История с концертом, участие, которое приняли в нём тогда девочки, тоже сыграли свою роль.
Посмотрим, как сыграет, посмотрим…
А вот Галя — сидит, сжав губы. Ну, за эту девочку он спокоен: твёрдый характер, своего добьётся! И чувствует тонко и работать умеет.
Сашенька, Оля — эти малыши ещё не в счёт. Он пока к ним только примеряется, подходит то так, то эдак, пробует, что их больше заденет, скорее приохотит к работе. Оля способнее, но, кажется, ещё слишком мала и рассеянна. А из Сашеньки, пожалуй, может выйти толк.
А рядом с Сашенькой — Марина, что-то ласково шепчет ему на ухо. Хорошая девочка, но не простая. Кажущаяся лёгкость характера, а, в сущности, характер не простой. Если станет работать — будет толк. С ней работать интересно. Как-то она сегодня справится? Нелёгкую он ей задал задачу.

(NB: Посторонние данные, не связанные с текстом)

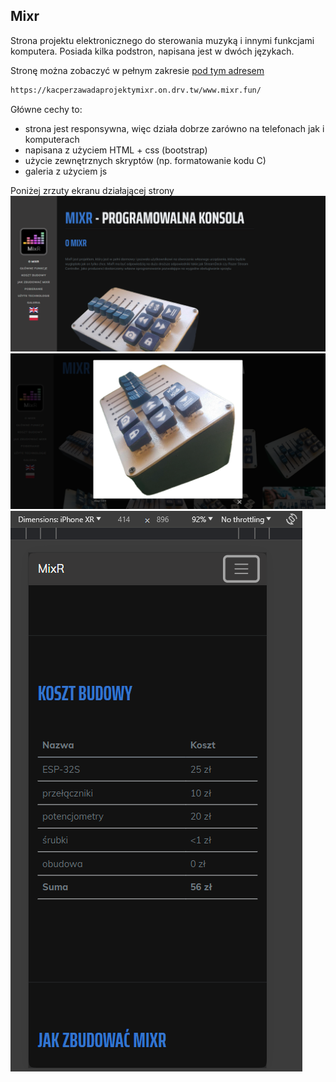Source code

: ## Mixr
Strona projektu elektronicznego do sterowania muzyką i innymi funkcjami komputera. Posiada kilka podstron, napisana jest w dwóch językach.

Stronę można zobaczyć w pełnym zakresie [pod tym adresem](https://kacperzawadaprojektymixr.on.drv.tw/www.mixr.fun/)

```bash
https://kacperzawadaprojektymixr.on.drv.tw/www.mixr.fun/
```
Główne cechy to:
- strona jest responsywna, więc działa dobrze zarówno na telefonach jak i komputerach
- napisana z użyciem HTML + css (bootstrap)
- użycie zewnętrznych skryptów (np. formatowanie kodu C)
- galeria z użyciem js

Poniżej zrzuty ekranu działającej strony
![strona główna](https://github.com/azorek777/projekty/blob/main/mixr/strona_glowna.png)
![galeria](https://github.com/azorek777/projekty/blob/main/mixr/galeria.png)
![widok na telefonie](https://github.com/azorek777/projekty/blob/main/mixr/telefon.png)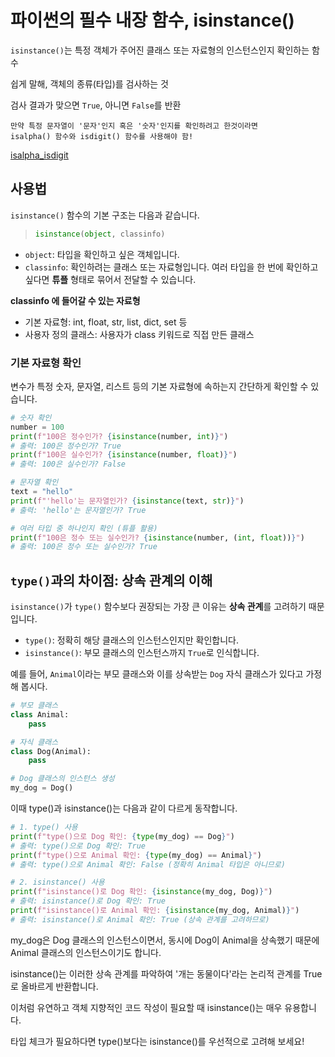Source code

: # 파이썬의 필수 내장 함수, isinstance()

`isinstance()`는 특정 객체가 주어진 클래스 또는 자료형의 인스턴스인지 확인하는 함수

쉽게 말해, 객체의 종류(타입)를 검사하는 것

검사 결과가 맞으면 `True`, 아니면 `False`를 반환

```
만약 특정 문자열이 '문자'인지 혹은 '숫자'인지를 확인하려고 한것이라면
isalpha() 함수와 isdigit() 함수를 사용해야 함!
```
[isalpha_isdigit](Python/isalpha_isdigit.md)

## 사용법

`isinstance()` 함수의 기본 구조는 다음과 같습니다.

> ```python
> isinstance(object, classinfo)
> ```

-   `object`: 타입을 확인하고 싶은 객체입니다.
-   `classinfo`: 확인하려는 클래스 또는 자료형입니다. 여러 타입을 한 번에 확인하고 싶다면 **튜플** 형태로 묶어서 전달할 수 있습니다.

**classinfo 에 들어갈 수 있는 자료형**
- 기본 자료형: int, float, str, list, dict, set 등
- 사용자 정의 클래스: 사용자가 class 키워드로 직접 만든 클래스


### 기본 자료형 확인

변수가 특정 숫자, 문자열, 리스트 등의 기본 자료형에 속하는지 간단하게 확인할 수 있습니다.

```python
# 숫자 확인
number = 100
print(f"100은 정수인가? {isinstance(number, int)}")
# 출력: 100은 정수인가? True
print(f"100은 실수인가? {isinstance(number, float)}")
# 출력: 100은 실수인가? False

# 문자열 확인
text = "hello"
print(f"'hello'는 문자열인가? {isinstance(text, str)}")
# 출력: 'hello'는 문자열인가? True

# 여러 타입 중 하나인지 확인 (튜플 활용)
print(f"100은 정수 또는 실수인가? {isinstance(number, (int, float))}")
# 출력: 100은 정수 또는 실수인가? True
```

## `type()`과의 차이점: 상속 관계의 이해

`isinstance()`가 `type()` 함수보다 권장되는 가장 큰 이유는 **상속 관계**를 고려하기 때문입니다.

-   `type()`: 정확히 해당 클래스의 인스턴스인지만 확인합니다.
-   `isinstance()`: 부모 클래스의 인스턴스까지 `True`로 인식합니다.

예를 들어, `Animal`이라는 부모 클래스와 이를 상속받는 `Dog` 자식 클래스가 있다고 가정해 봅시다.

```python
# 부모 클래스
class Animal:
    pass

# 자식 클래스
class Dog(Animal):
    pass

# Dog 클래스의 인스턴스 생성
my_dog = Dog()
```

이때 type()과 isinstance()는 다음과 같이 다르게 동작합니다.

```Python
# 1. type() 사용
print(f"type()으로 Dog 확인: {type(my_dog) == Dog}")
# 출력: type()으로 Dog 확인: True
print(f"type()으로 Animal 확인: {type(my_dog) == Animal}")
# 출력: type()으로 Animal 확인: False (정확히 Animal 타입은 아니므로)

# 2. isinstance() 사용
print(f"isinstance()로 Dog 확인: {isinstance(my_dog, Dog)}")
# 출력: isinstance()로 Dog 확인: True
print(f"isinstance()로 Animal 확인: {isinstance(my_dog, Animal)}")
# 출력: isinstance()로 Animal 확인: True (상속 관계를 고려하므로)
```

my_dog은 Dog 클래스의 인스턴스이면서, 동시에 Dog이 Animal을 상속했기 때문에 Animal 클래스의 인스턴스이기도 합니다.

isinstance()는 이러한 상속 관계를 파악하여 '개는 동물이다'라는 논리적 관계를 True로 올바르게 반환합니다.

이처럼 유연하고 객체 지향적인 코드 작성이 필요할 때 isinstance()는 매우 유용합니다.

타입 체크가 필요하다면 type()보다는 isinstance()를 우선적으로 고려해 보세요!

Позади неё — Миша, самый старший его ученик. Этот уже виден. Работоспособен на редкость, несомненно будет музыкантом. Иногда не хватает чего-то своего, но и это придёт постепенно. Всё-таки мальчику ещё только пятнадцать лет.
Боря, Витя… С этими — работать и работать. Да, немало труда вложено в них всех. Чем-то они его отблагодарят сегодня? Ведь каждый школьный концерт — это смотр его учеников, его преподавательского метода, смотр его класса.
— Тише, дети, начинаем! — говорит Семён Ильич, поднимаясь с места. — Марина, тише!
Что это с Мариной? С ней рядом, справа, сидит незнакомая Алексею Степанычу девочка. А, кажется, из фабричного клуба! Они рассматривают какой-то рисунок.
— Зачем ты его привезла? — шепчет Марина.
— Сравнить, — тихонько отвечает её соседка. Алексей Степаныч протягивает руку и берёт рисунок из рук Марины.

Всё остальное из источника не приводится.